Você conhece a história de Santo Antônio?

Um rapaz de fé incondicional que admirava São Francisco. Fez da bondade seu caminho na vida. Seu voto à pobreza o deixou mais leve para andar pelo mundo pregando a palavra de Deus. Falava com a natureza – flores, árvores, animais, peixes ou aves. Seu jeito simples, bom e gentil com a vida fez com que sua história ficasse conhecida rapidamente e é admirado em todo o mundo, com inúmeros fiéis seguidores.

A ele é conferido uma série de milagres. Encontra coisas perdidas, traz a paz na desarmonia, cura e atende os desesperados.

A veracidade dos fatos não vem ao caso, afinal, em seus braços descansa o Menino Jesus. Se assim lhe foi confiado uma criança de tanto valor, poderia confiar também meus sonhos, meus desejos e todas as minhas vontades. E quando tivesse desasossegada, encontraria em sua imagem a paz dos lírios que o acompanham. Assim era a imagem de Santo Antônio que a vovó cuidava com todo carinho: calmo, com roupas comuns, um menino no colo e lírios à sua volta.

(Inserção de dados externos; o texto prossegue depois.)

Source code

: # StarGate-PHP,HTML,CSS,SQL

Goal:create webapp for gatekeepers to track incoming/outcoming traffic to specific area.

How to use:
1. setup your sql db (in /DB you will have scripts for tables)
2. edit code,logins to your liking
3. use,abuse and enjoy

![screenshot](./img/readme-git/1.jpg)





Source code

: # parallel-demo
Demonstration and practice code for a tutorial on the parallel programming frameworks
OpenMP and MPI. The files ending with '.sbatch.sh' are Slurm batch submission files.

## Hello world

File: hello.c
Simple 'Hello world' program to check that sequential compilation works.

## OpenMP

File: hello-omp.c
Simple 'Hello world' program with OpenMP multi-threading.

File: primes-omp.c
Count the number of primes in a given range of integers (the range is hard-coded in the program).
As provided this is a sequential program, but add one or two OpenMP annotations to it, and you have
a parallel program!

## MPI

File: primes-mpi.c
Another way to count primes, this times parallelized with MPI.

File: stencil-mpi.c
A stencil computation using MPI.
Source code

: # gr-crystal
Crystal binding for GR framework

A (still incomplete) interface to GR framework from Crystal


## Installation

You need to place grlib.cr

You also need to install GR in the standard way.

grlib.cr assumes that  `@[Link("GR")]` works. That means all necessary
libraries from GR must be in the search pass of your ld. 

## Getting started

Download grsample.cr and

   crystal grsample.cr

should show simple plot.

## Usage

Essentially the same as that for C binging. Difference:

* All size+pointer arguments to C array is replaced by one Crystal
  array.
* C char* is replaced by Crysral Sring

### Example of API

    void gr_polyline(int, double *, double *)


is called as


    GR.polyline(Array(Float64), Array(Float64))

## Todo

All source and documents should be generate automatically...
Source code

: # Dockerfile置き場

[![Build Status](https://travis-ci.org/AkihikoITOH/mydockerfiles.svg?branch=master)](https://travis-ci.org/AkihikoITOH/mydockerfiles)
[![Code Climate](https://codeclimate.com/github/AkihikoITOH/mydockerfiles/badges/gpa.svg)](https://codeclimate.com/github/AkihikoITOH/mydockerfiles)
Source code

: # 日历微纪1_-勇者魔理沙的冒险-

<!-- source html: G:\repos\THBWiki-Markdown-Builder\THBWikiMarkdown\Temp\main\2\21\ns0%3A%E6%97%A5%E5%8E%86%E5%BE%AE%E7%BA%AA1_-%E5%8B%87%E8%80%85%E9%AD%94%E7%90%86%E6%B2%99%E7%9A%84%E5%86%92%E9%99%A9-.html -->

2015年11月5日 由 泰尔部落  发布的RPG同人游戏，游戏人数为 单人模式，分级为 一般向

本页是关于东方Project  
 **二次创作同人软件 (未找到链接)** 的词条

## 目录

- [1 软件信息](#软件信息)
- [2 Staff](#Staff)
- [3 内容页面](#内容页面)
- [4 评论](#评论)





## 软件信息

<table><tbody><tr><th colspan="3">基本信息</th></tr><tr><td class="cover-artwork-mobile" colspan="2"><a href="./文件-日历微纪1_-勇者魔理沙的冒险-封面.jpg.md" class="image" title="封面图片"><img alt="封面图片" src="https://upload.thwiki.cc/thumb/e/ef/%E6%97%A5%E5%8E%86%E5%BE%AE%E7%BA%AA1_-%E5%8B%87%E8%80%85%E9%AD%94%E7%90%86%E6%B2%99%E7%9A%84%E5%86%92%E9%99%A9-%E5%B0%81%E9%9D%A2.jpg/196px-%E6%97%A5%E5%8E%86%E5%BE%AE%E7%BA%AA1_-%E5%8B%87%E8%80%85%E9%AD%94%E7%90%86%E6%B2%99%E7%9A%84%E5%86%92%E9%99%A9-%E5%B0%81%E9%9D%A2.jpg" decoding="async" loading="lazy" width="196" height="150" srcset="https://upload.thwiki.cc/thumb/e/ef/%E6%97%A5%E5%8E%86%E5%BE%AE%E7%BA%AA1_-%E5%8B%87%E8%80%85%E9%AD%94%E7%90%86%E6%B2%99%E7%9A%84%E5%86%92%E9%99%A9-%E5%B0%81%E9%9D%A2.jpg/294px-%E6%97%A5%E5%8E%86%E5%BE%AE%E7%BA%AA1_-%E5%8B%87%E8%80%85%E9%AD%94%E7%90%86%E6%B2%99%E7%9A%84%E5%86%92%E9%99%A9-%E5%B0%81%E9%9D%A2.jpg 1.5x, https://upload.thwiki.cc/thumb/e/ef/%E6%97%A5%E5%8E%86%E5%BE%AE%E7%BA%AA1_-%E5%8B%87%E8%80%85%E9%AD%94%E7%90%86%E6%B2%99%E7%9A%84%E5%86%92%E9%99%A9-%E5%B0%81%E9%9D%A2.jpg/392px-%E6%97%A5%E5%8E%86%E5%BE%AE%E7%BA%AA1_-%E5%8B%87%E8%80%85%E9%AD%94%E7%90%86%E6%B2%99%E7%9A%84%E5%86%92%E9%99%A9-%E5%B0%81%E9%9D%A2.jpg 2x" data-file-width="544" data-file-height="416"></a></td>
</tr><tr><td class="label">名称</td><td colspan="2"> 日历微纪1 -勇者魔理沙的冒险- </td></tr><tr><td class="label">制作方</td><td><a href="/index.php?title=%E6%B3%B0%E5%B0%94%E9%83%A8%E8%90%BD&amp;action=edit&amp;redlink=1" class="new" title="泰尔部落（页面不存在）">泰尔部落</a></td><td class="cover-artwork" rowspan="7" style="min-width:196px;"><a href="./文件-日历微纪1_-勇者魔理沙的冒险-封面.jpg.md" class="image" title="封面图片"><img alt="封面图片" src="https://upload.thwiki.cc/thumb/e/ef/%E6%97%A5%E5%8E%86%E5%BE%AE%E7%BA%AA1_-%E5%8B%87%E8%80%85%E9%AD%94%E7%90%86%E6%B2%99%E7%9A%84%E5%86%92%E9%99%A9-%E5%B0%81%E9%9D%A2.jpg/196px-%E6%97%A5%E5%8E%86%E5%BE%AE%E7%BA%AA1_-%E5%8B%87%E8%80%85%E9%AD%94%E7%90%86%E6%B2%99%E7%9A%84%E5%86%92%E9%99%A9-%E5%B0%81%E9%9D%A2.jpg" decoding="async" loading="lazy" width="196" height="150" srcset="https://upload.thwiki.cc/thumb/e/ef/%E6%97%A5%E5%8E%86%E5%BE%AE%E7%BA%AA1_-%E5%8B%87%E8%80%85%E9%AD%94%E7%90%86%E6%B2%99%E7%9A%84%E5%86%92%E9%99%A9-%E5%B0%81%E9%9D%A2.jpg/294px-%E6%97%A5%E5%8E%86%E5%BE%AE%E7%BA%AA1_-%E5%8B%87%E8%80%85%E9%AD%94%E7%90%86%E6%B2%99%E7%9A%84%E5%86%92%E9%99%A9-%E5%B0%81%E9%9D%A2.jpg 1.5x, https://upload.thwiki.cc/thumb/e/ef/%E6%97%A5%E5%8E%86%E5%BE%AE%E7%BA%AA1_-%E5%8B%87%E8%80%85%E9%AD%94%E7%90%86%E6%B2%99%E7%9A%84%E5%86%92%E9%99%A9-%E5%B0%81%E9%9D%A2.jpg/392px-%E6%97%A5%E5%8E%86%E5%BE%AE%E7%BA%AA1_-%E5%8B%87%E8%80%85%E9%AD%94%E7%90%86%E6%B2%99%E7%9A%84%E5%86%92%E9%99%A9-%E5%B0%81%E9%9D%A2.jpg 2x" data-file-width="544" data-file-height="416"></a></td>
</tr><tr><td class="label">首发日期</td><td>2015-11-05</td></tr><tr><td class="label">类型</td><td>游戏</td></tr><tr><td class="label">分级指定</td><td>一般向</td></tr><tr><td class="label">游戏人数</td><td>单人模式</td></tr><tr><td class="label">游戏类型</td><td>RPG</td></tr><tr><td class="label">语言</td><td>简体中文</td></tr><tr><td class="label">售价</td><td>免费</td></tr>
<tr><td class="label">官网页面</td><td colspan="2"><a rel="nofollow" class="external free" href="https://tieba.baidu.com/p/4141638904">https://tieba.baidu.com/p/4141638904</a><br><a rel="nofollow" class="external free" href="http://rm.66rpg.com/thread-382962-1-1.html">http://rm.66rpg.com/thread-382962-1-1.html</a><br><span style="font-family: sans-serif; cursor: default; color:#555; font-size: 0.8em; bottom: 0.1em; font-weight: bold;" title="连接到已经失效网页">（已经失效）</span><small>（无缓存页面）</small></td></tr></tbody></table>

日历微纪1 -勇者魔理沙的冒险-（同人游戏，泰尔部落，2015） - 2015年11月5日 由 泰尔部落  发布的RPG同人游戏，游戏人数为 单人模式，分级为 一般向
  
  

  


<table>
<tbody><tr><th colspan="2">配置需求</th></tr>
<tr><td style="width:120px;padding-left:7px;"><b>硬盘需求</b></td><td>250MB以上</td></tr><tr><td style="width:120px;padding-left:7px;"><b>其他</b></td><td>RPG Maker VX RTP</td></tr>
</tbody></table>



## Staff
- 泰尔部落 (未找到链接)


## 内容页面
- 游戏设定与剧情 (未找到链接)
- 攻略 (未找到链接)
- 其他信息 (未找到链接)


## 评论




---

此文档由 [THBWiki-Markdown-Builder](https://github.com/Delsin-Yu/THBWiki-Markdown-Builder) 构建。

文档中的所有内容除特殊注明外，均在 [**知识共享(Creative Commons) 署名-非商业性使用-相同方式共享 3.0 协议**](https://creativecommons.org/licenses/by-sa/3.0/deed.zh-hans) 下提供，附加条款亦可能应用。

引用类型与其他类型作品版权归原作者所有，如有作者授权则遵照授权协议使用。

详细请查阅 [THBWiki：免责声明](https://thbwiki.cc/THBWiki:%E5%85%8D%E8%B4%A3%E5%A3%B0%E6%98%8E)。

A vovó tinha o hábito de colocar pedidos embaixo de sua imagem. Houve vezes em que eram tantos os pedidos que eu temia que a imagem caísse, mas isso nunca aconteceu. Quer dizer, uma vez o irmão da minha avó, no descuido de uma conversa inflamada, bateu a mão na imagem e ela caiu. Passamos a tarde catando migalhas de gesso para recolocar no Santo Antônio. Com habilidade que eu nem sabia que tinha, ainda consegui passar uma tinta e disfarçar o acidente.

Minha avó se dizia tão amiga dele que os dois conversavam nas madrugadas em que ela perdia o sono. Numa manhã vi a vovó bastante abatida e perguntei o que havia acontecido, ela sentou e começou a me contar – apavorada – o que havia acontecido com ela e Santo Antônio naquela noite. Existe uma crença que diz para, quando você quer uma coisa urgente, pegue uma imagem de Santo Antônio, coloque de ponta cabeça num canto do armário e diga a ele que só vai virá-lo quando o seu pedido for realizado. Minha avó, num desespero de causa, colocou a sua imagem de ponta-cabeça, no canto do armário, e prometeu voltar-lhe ao lugar assim que seu pedido fosse alcançado.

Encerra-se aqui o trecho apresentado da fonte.